ACTIVITY :: Exclude the pictures and repeat all of the data exactly.

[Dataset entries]
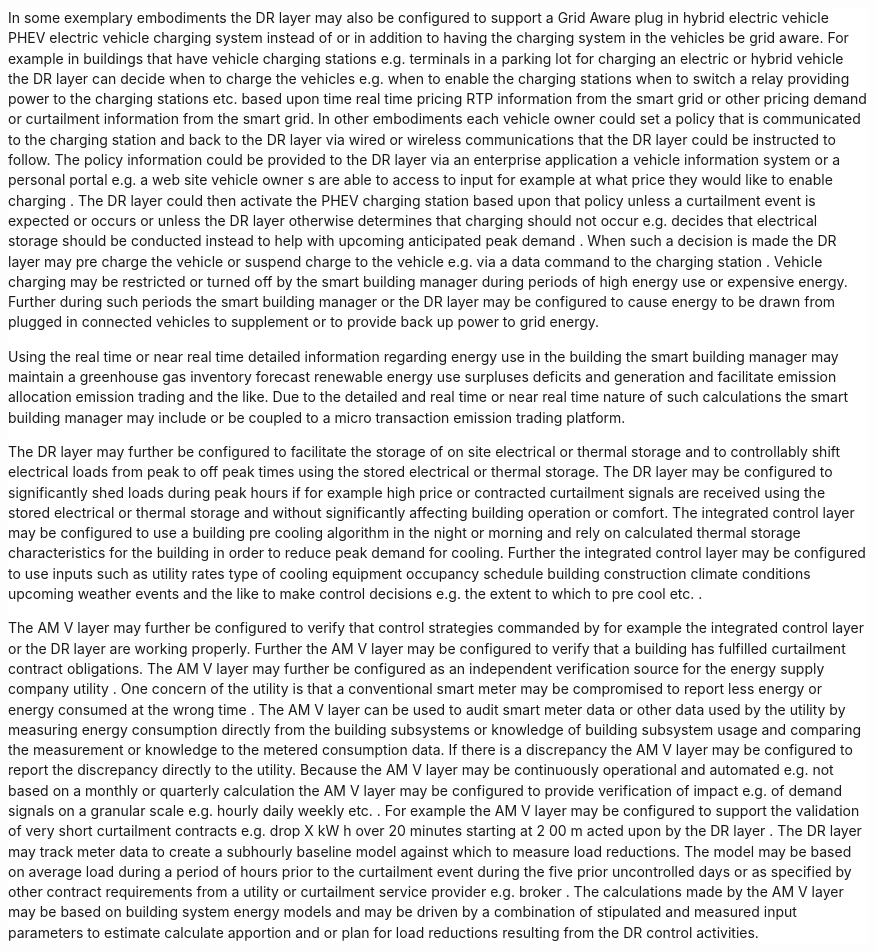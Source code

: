 In some exemplary embodiments the DR layer may also be configured to support a Grid Aware plug in hybrid electric vehicle PHEV electric vehicle charging system instead of or in addition to having the charging system in the vehicles be grid aware. For example in buildings that have vehicle charging stations e.g. terminals in a parking lot for charging an electric or hybrid vehicle the DR layer can decide when to charge the vehicles e.g. when to enable the charging stations when to switch a relay providing power to the charging stations etc. based upon time real time pricing RTP information from the smart grid or other pricing demand or curtailment information from the smart grid. In other embodiments each vehicle owner could set a policy that is communicated to the charging station and back to the DR layer via wired or wireless communications that the DR layer could be instructed to follow. The policy information could be provided to the DR layer via an enterprise application a vehicle information system or a personal portal e.g. a web site vehicle owner s are able to access to input for example at what price they would like to enable charging . The DR layer could then activate the PHEV charging station based upon that policy unless a curtailment event is expected or occurs or unless the DR layer otherwise determines that charging should not occur e.g. decides that electrical storage should be conducted instead to help with upcoming anticipated peak demand . When such a decision is made the DR layer may pre charge the vehicle or suspend charge to the vehicle e.g. via a data command to the charging station . Vehicle charging may be restricted or turned off by the smart building manager during periods of high energy use or expensive energy. Further during such periods the smart building manager or the DR layer may be configured to cause energy to be drawn from plugged in connected vehicles to supplement or to provide back up power to grid energy.

Using the real time or near real time detailed information regarding energy use in the building the smart building manager may maintain a greenhouse gas inventory forecast renewable energy use surpluses deficits and generation and facilitate emission allocation emission trading and the like. Due to the detailed and real time or near real time nature of such calculations the smart building manager may include or be coupled to a micro transaction emission trading platform.

The DR layer may further be configured to facilitate the storage of on site electrical or thermal storage and to controllably shift electrical loads from peak to off peak times using the stored electrical or thermal storage. The DR layer may be configured to significantly shed loads during peak hours if for example high price or contracted curtailment signals are received using the stored electrical or thermal storage and without significantly affecting building operation or comfort. The integrated control layer may be configured to use a building pre cooling algorithm in the night or morning and rely on calculated thermal storage characteristics for the building in order to reduce peak demand for cooling. Further the integrated control layer may be configured to use inputs such as utility rates type of cooling equipment occupancy schedule building construction climate conditions upcoming weather events and the like to make control decisions e.g. the extent to which to pre cool etc. .

The AM V layer may further be configured to verify that control strategies commanded by for example the integrated control layer or the DR layer are working properly. Further the AM V layer may be configured to verify that a building has fulfilled curtailment contract obligations. The AM V layer may further be configured as an independent verification source for the energy supply company utility . One concern of the utility is that a conventional smart meter may be compromised to report less energy or energy consumed at the wrong time . The AM V layer can be used to audit smart meter data or other data used by the utility by measuring energy consumption directly from the building subsystems or knowledge of building subsystem usage and comparing the measurement or knowledge to the metered consumption data. If there is a discrepancy the AM V layer may be configured to report the discrepancy directly to the utility. Because the AM V layer may be continuously operational and automated e.g. not based on a monthly or quarterly calculation the AM V layer may be configured to provide verification of impact e.g. of demand signals on a granular scale e.g. hourly daily weekly etc. . For example the AM V layer may be configured to support the validation of very short curtailment contracts e.g. drop X kW h over 20 minutes starting at 2 00 m acted upon by the DR layer . The DR layer may track meter data to create a subhourly baseline model against which to measure load reductions. The model may be based on average load during a period of hours prior to the curtailment event during the five prior uncontrolled days or as specified by other contract requirements from a utility or curtailment service provider e.g. broker . The calculations made by the AM V layer may be based on building system energy models and may be driven by a combination of stipulated and measured input parameters to estimate calculate apportion and or plan for load reductions resulting from the DR control activities.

RESULT FOR THIS TASK ::
Source code

: In some exemplary embodiments the DR layer may also be configured to support a Grid Aware plug in hybrid electric vehicle PHEV electric vehicle charging system instead of or in addition to having the charging system in the vehicles be grid aware. For example in buildings that have vehicle charging stations e.g. terminals in a parking lot for charging an electric or hybrid vehicle the DR layer can decide when to charge the vehicles e.g. when to enable the charging stations when to switch a relay providing power to the charging stations etc. based upon time real time pricing RTP information from the smart grid or other pricing demand or curtailment information from the smart grid. In other embodiments each vehicle owner could set a policy that is communicated to the charging station and back to the DR layer via wired or wireless communications that the DR layer could be instructed to follow. The policy information could be provided to the DR layer via an enterprise application a vehicle information system or a personal portal e.g. a web site vehicle owner s are able to access to input for example at what price they would like to enable charging . The DR layer could then activate the PHEV charging station based upon that policy unless a curtailment event is expected or occurs or unless the DR layer otherwise determines that charging should not occur e.g. decides that electrical storage should be conducted instead to help with upcoming anticipated peak demand . When such a decision is made the DR layer may pre charge the vehicle or suspend charge to the vehicle e.g. via a data command to the charging station . Vehicle charging may be restricted or turned off by the smart building manager during periods of high energy use or expensive energy. Further during such periods the smart building manager or the DR layer may be configured to cause energy to be drawn from plugged in connected vehicles to supplement or to provide back up power to grid energy.

Using the real time or near real time detailed information regarding energy use in the building the smart building manager may maintain a greenhouse gas inventory forecast renewable energy use surpluses deficits and generation and facilitate emission allocation emission trading and the like. Due to the detailed and real time or near real time nature of such calculations the smart building manager may include or be coupled to a micro transaction emission trading platform.

The DR layer may further be configured to facilitate the storage of on site electrical or thermal storage and to controllably shift electrical loads from peak to off peak times using the stored electrical or thermal storage. The DR layer may be configured to significantly shed loads during peak hours if for example high price or contracted curtailment signals are received using the stored electrical or thermal storage and without significantly affecting building operation or comfort. The integrated control layer may be configured to use a building pre cooling algorithm in the night or morning and rely on calculated thermal storage characteristics for the building in order to reduce peak demand for cooling. Further the integrated control layer may be configured to use inputs such as utility rates type of cooling equipment occupancy schedule building construction climate conditions upcoming weather events and the like to make control decisions e.g. the extent to which to pre cool etc. .

The AM V layer may further be configured to verify that control strategies commanded by for example the integrated control layer or the DR layer are working properly. Further the AM V layer may be configured to verify that a building has fulfilled curtailment contract obligations. The AM V layer may further be configured as an independent verification source for the energy supply company utility . One concern of the utility is that a conventional smart meter may be compromised to report less energy or energy consumed at the wrong time . The AM V layer can be used to audit smart meter data or other data used by the utility by measuring energy consumption directly from the building subsystems or knowledge of building subsystem usage and comparing the measurement or knowledge to the metered consumption data. If there is a discrepancy the AM V layer may be configured to report the discrepancy directly to the utility. Because the AM V layer may be continuously operational and automated e.g. not based on a monthly or quarterly calculation the AM V layer may be configured to provide verification of impact e.g. of demand signals on a granular scale e.g. hourly daily weekly etc. . For example the AM V layer may be configured to support the validation of very short curtailment contracts e.g. drop X kW h over 20 minutes starting at 2 00 m acted upon by the DR layer . The DR layer may track meter data to create a subhourly baseline model against which to measure load reductions. The model may be based on average load during a period of hours prior to the curtailment event during the five prior uncontrolled days or as specified by other contract requirements from a utility or curtailment service provider e.g. broker . The calculations made by the AM V layer may be based on building system energy models and may be driven by a combination of stipulated and measured input parameters to estimate calculate apportion and or plan for load reductions resulting from the DR control activities.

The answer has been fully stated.